Stored data:

========================

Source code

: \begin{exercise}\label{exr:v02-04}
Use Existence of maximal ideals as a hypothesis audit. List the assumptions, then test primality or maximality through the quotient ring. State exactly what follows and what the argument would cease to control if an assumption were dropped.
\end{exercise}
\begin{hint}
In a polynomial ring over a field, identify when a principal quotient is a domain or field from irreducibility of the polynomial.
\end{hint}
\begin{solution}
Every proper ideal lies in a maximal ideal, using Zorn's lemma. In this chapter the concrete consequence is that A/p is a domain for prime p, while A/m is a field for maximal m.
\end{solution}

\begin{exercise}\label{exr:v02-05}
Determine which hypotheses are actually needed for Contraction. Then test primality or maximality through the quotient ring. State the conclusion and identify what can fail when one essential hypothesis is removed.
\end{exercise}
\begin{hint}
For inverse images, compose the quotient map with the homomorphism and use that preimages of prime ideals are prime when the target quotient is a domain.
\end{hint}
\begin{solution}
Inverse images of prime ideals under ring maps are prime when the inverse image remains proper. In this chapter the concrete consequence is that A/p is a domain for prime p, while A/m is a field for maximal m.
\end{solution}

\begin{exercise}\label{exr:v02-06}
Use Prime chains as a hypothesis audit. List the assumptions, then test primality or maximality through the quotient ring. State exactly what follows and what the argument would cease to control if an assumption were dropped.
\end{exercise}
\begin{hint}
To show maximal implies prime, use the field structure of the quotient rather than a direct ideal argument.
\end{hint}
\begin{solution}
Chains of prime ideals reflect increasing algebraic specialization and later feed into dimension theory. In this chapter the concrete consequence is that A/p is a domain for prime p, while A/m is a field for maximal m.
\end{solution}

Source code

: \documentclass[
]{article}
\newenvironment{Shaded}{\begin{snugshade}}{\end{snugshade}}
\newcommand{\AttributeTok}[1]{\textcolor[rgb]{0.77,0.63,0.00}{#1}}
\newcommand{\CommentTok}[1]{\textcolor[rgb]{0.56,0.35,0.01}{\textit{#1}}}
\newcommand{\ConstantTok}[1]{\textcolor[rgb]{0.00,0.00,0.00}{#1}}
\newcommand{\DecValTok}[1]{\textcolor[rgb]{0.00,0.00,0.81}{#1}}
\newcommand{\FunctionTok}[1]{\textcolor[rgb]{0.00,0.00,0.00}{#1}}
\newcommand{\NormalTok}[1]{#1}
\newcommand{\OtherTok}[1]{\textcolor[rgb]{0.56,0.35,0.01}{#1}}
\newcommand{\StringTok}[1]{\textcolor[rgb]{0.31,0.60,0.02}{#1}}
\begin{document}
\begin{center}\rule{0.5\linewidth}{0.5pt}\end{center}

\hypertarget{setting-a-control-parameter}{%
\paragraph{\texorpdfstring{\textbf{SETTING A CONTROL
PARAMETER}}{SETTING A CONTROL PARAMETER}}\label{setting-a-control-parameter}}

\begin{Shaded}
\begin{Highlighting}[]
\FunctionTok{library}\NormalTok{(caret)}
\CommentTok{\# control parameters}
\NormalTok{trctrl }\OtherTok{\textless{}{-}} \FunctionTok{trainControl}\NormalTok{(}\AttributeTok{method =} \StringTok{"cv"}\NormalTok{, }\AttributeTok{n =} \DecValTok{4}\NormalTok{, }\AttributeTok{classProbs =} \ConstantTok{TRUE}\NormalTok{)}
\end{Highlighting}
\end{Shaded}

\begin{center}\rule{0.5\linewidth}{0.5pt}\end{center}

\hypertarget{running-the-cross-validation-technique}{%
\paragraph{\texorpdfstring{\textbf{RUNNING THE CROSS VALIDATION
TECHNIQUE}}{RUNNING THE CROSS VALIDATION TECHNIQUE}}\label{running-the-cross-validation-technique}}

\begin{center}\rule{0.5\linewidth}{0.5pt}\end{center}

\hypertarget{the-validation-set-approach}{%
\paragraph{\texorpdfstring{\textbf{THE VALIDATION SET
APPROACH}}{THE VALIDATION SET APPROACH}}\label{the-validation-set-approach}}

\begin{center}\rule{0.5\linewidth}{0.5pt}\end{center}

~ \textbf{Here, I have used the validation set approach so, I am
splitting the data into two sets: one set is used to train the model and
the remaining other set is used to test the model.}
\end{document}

========================

▶ **What to do**: The records above are to be restated word for word.

▶ **Written response**:
Source code

: \begin{exercise}\label{exr:v02-04}
Use Existence of maximal ideals as a hypothesis audit. List the assumptions, then test primality or maximality through the quotient ring. State exactly what follows and what the argument would cease to control if an assumption were dropped.
\end{exercise}
\begin{hint}
In a polynomial ring over a field, identify when a principal quotient is a domain or field from irreducibility of the polynomial.
\end{hint}
\begin{solution}
Every proper ideal lies in a maximal ideal, using Zorn's lemma. In this chapter the concrete consequence is that A/p is a domain for prime p, while A/m is a field for maximal m.
\end{solution}

\begin{exercise}\label{exr:v02-05}
Determine which hypotheses are actually needed for Contraction. Then test primality or maximality through the quotient ring. State the conclusion and identify what can fail when one essential hypothesis is removed.
\end{exercise}
\begin{hint}
For inverse images, compose the quotient map with the homomorphism and use that preimages of prime ideals are prime when the target quotient is a domain.
\end{hint}
\begin{solution}
Inverse images of prime ideals under ring maps are prime when the inverse image remains proper. In this chapter the concrete consequence is that A/p is a domain for prime p, while A/m is a field for maximal m.
\end{solution}

\begin{exercise}\label{exr:v02-06}
Use Prime chains as a hypothesis audit. List the assumptions, then test primality or maximality through the quotient ring. State exactly what follows and what the argument would cease to control if an assumption were dropped.
\end{exercise}
\begin{hint}
To show maximal implies prime, use the field structure of the quotient rather than a direct ideal argument.
\end{hint}
\begin{solution}
Chains of prime ideals reflect increasing algebraic specialization and later feed into dimension theory. In this chapter the concrete consequence is that A/p is a domain for prime p, while A/m is a field for maximal m.
\end{solution}

Source code

: \documentclass[
]{article}
\newenvironment{Shaded}{\begin{snugshade}}{\end{snugshade}}
\newcommand{\AttributeTok}[1]{\textcolor[rgb]{0.77,0.63,0.00}{#1}}
\newcommand{\CommentTok}[1]{\textcolor[rgb]{0.56,0.35,0.01}{\textit{#1}}}
\newcommand{\ConstantTok}[1]{\textcolor[rgb]{0.00,0.00,0.00}{#1}}
\newcommand{\DecValTok}[1]{\textcolor[rgb]{0.00,0.00,0.81}{#1}}
\newcommand{\FunctionTok}[1]{\textcolor[rgb]{0.00,0.00,0.00}{#1}}
\newcommand{\NormalTok}[1]{#1}
\newcommand{\OtherTok}[1]{\textcolor[rgb]{0.56,0.35,0.01}{#1}}
\newcommand{\StringTok}[1]{\textcolor[rgb]{0.31,0.60,0.02}{#1}}
\begin{document}
\begin{center}\rule{0.5\linewidth}{0.5pt}\end{center}

\hypertarget{setting-a-control-parameter}{%
\paragraph{\texorpdfstring{\textbf{SETTING A CONTROL
PARAMETER}}{SETTING A CONTROL PARAMETER}}\label{setting-a-control-parameter}}

\begin{Shaded}
\begin{Highlighting}[]
\FunctionTok{library}\NormalTok{(caret)}
\CommentTok{\# control parameters}
\NormalTok{trctrl }\OtherTok{\textless{}{-}} \FunctionTok{trainControl}\NormalTok{(}\AttributeTok{method =} \StringTok{"cv"}\NormalTok{, }\AttributeTok{n =} \DecValTok{4}\NormalTok{, }\AttributeTok{classProbs =} \ConstantTok{TRUE}\NormalTok{)}
\end{Highlighting}
\end{Shaded}

\begin{center}\rule{0.5\linewidth}{0.5pt}\end{center}

\hypertarget{running-the-cross-validation-technique}{%
\paragraph{\texorpdfstring{\textbf{RUNNING THE CROSS VALIDATION
TECHNIQUE}}{RUNNING THE CROSS VALIDATION TECHNIQUE}}\label{running-the-cross-validation-technique}}

\begin{center}\rule{0.5\linewidth}{0.5pt}\end{center}

\hypertarget{the-validation-set-approach}{%
\paragraph{\texorpdfstring{\textbf{THE VALIDATION SET
APPROACH}}{THE VALIDATION SET APPROACH}}\label{the-validation-set-approach}}

\begin{center}\rule{0.5\linewidth}{0.5pt}\end{center}

~ \textbf{Here, I have used the validation set approach so, I am
splitting the data into two sets: one set is used to train the model and
the remaining other set is used to test the model.}
\end{document}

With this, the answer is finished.